Tumor suppressor genes act as brakes associated with cell cycle regulation, and many of them act at control points to prevent cell division if it is not appropriate. Mutations in these genes allow cell proliferation to continue when it should not.
Apoptotic mechanisms also serve as brakes on growth. There are cell receptors that, when contacting a ligand such as a hormone, will signal the cell to self-destruct. There are genes encoding proteins that oppose this process (anti-apoptotic proteins). Thus, if you turn off the apoptotic genes, or turn on the anti-apoptotic genes, then cells will continue to accumulate, sort of like having all of your friends and relatives come to your house, but never leave.

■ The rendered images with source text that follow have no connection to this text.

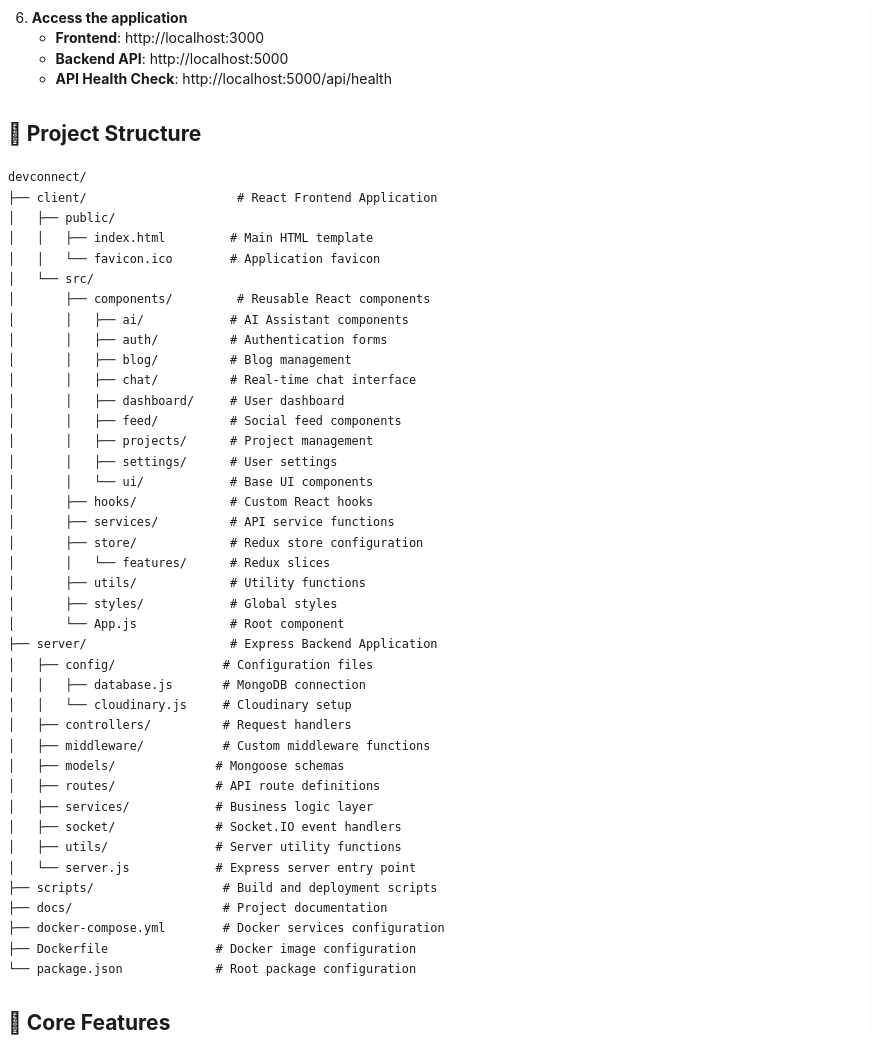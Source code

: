 6. **Access the application**
   - **Frontend**: http://localhost:3000
   - **Backend API**: http://localhost:5000
   - **API Health Check**: http://localhost:5000/api/health

## 📁 Project Structure

```
devconnect/
├── client/                     # React Frontend Application
│   ├── public/
│   │   ├── index.html         # Main HTML template
│   │   └── favicon.ico        # Application favicon
│   └── src/
│       ├── components/         # Reusable React components
│       │   ├── ai/            # AI Assistant components
│       │   ├── auth/          # Authentication forms
│       │   ├── blog/          # Blog management
│       │   ├── chat/          # Real-time chat interface
│       │   ├── dashboard/     # User dashboard
│       │   ├── feed/          # Social feed components
│       │   ├── projects/      # Project management
│       │   ├── settings/      # User settings
│       │   └── ui/            # Base UI components
│       ├── hooks/             # Custom React hooks
│       ├── services/          # API service functions
│       ├── store/             # Redux store configuration
│       │   └── features/      # Redux slices
│       ├── utils/             # Utility functions
│       ├── styles/            # Global styles
│       └── App.js             # Root component
├── server/                    # Express Backend Application
│   ├── config/               # Configuration files
│   │   ├── database.js       # MongoDB connection
│   │   └── cloudinary.js     # Cloudinary setup
│   ├── controllers/          # Request handlers
│   ├── middleware/           # Custom middleware functions
│   ├── models/              # Mongoose schemas
│   ├── routes/              # API route definitions
│   ├── services/            # Business logic layer
│   ├── socket/              # Socket.IO event handlers
│   ├── utils/               # Server utility functions
│   └── server.js            # Express server entry point
├── scripts/                  # Build and deployment scripts
├── docs/                     # Project documentation
├── docker-compose.yml        # Docker services configuration
├── Dockerfile               # Docker image configuration
└── package.json             # Root package configuration
```

## 🎯 Core Features
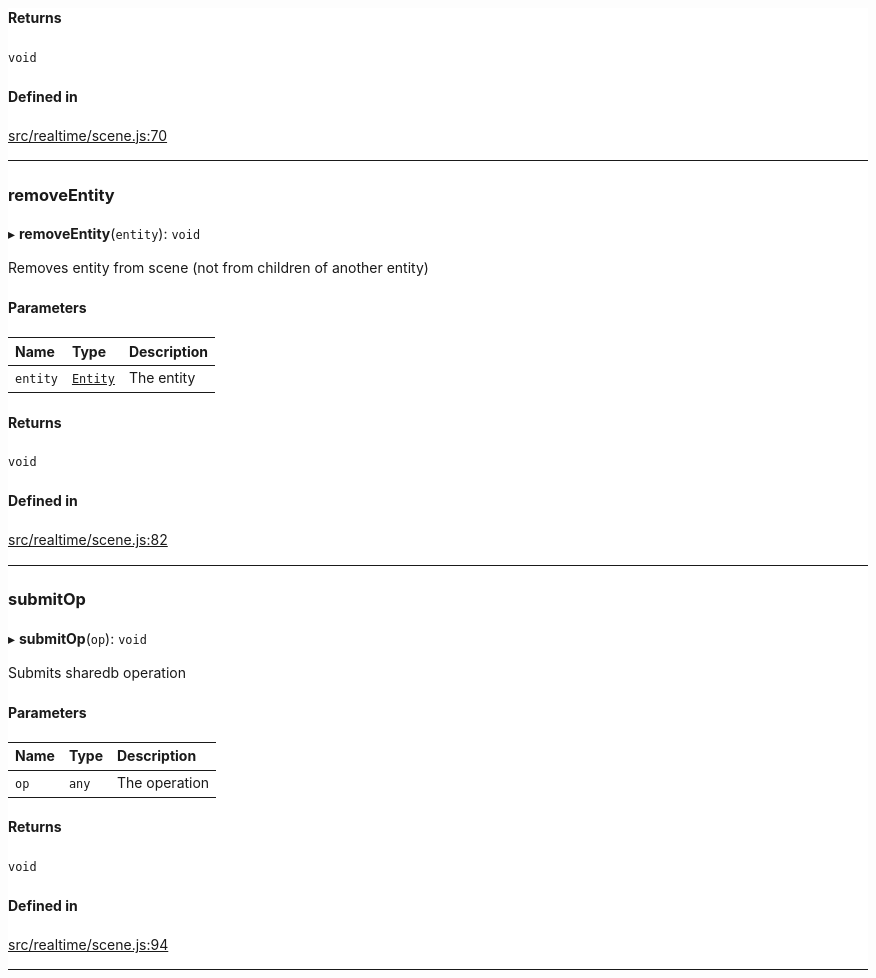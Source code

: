 #### Returns

`void`

#### Defined in

[src/realtime/scene.js:70](https://github.com/playcanvas/editor-api/blob/ffe57c6/src/realtime/scene.js#L70)

___

### removeEntity

▸ **removeEntity**(`entity`): `void`

Removes entity from scene (not from children of another entity)

#### Parameters

| Name | Type | Description |
| :------ | :------ | :------ |
| `entity` | [`Entity`](Entity.md) | The entity |

#### Returns

`void`

#### Defined in

[src/realtime/scene.js:82](https://github.com/playcanvas/editor-api/blob/ffe57c6/src/realtime/scene.js#L82)

___

### submitOp

▸ **submitOp**(`op`): `void`

Submits sharedb operation

#### Parameters

| Name | Type | Description |
| :------ | :------ | :------ |
| `op` | `any` | The operation |

#### Returns

`void`

#### Defined in

[src/realtime/scene.js:94](https://github.com/playcanvas/editor-api/blob/ffe57c6/src/realtime/scene.js#L94)

___
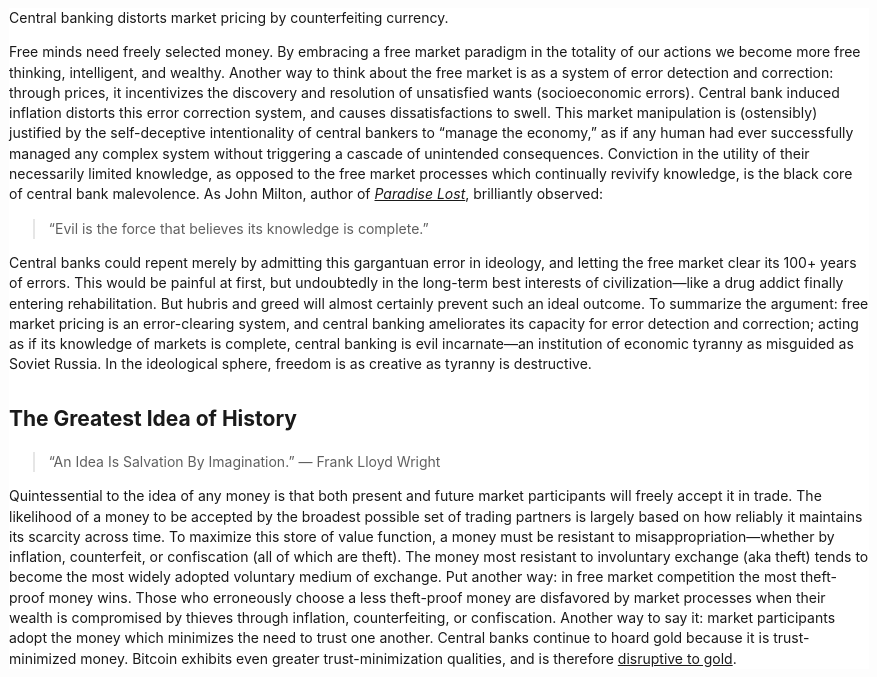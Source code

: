 Central banking distorts market pricing by counterfeiting currency.

Free minds need freely selected money. By embracing a free market paradigm in the totality of our actions we become more free thinking, intelligent, and wealthy. Another way to think about the free market is as a system of error detection and correction: through prices, it incentivizes the discovery and resolution of unsatisfied wants (socioeconomic errors). Central bank induced inflation distorts this error correction system, and causes dissatisfactions to swell. This market manipulation is (ostensibly) justified by the self-deceptive intentionality of central bankers to “manage the economy,” as if any human had ever successfully managed any complex system without triggering a cascade of unintended consequences. Conviction in the utility of their necessarily limited knowledge, as opposed to the free market processes which continually revivify knowledge, is the black core of central bank malevolence. As John Milton, author of [_Paradise Lost_](https://en.wikipedia.org/wiki/Paradise_Lost), brilliantly observed:

> “Evil is the force that believes its knowledge is complete.”

Central banks could repent merely by admitting this gargantuan error in ideology, and letting the free market clear its 100+ years of errors. This would be painful at first, but undoubtedly in the long-term best interests of civilization—like a drug addict finally entering rehabilitation. But hubris and greed will almost certainly prevent such an ideal outcome. To summarize the argument: free market pricing is an error-clearing system, and central banking ameliorates its capacity for error detection and correction; acting as if its knowledge of markets is complete, central banking is evil incarnate—an institution of economic tyranny as misguided as Soviet Russia. In the ideological sphere, freedom is as creative as tyranny is destructive.

## The Greatest Idea of History

> “An Idea Is Salvation By Imagination.” — Frank Lloyd Wright

Quintessential to the idea of any money is that both present and future market participants will freely accept it in trade. The likelihood of a money to be accepted by the broadest possible set of trading partners is largely based on how reliably it maintains its scarcity across time. To maximize this store of value function, a money must be resistant to misappropriation—whether by inflation, counterfeit, or confiscation (all of which are theft). The money most resistant to involuntary exchange (aka theft) tends to become the most widely adopted voluntary medium of exchange. Put another way: in free market competition the most theft-proof money wins. Those who erroneously choose a less theft-proof money are disfavored by market processes when their wealth is compromised by thieves through inflation, counterfeiting, or confiscation. Another way to say it: market participants adopt the money which minimizes the need to trust one another. Central banks continue to hoard gold because it is trust-minimized money. Bitcoin exhibits even greater trust-minimization qualities, and is therefore [disruptive to gold](https://medium.com/the-bitcoin-times/bitcoin-and-the-tyranny-of-time-scarcity-1d1550dfd8b0).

What about the fuel? One of the most important cellular resources is DNA. In order to keep dividing, cells need to maintain their chromosomes. However, the ends of chromosomes tend to "wear down" with repeated divisions. The enzyme telomerase can maintain the ends of chromosomes. Ordinarily, only human stem cells have active telomerase. Cancer cells often acquire telomerase activity, which makes them "immortal" because they continue cell division indefinitely. Neoplastic cells also need local resources to continue growth, in the form of structural support and blood supply. Thus, neoplastic cells secrete factors that induce growth of connective tissue and blood vessels which support continued growth of the neoplasm.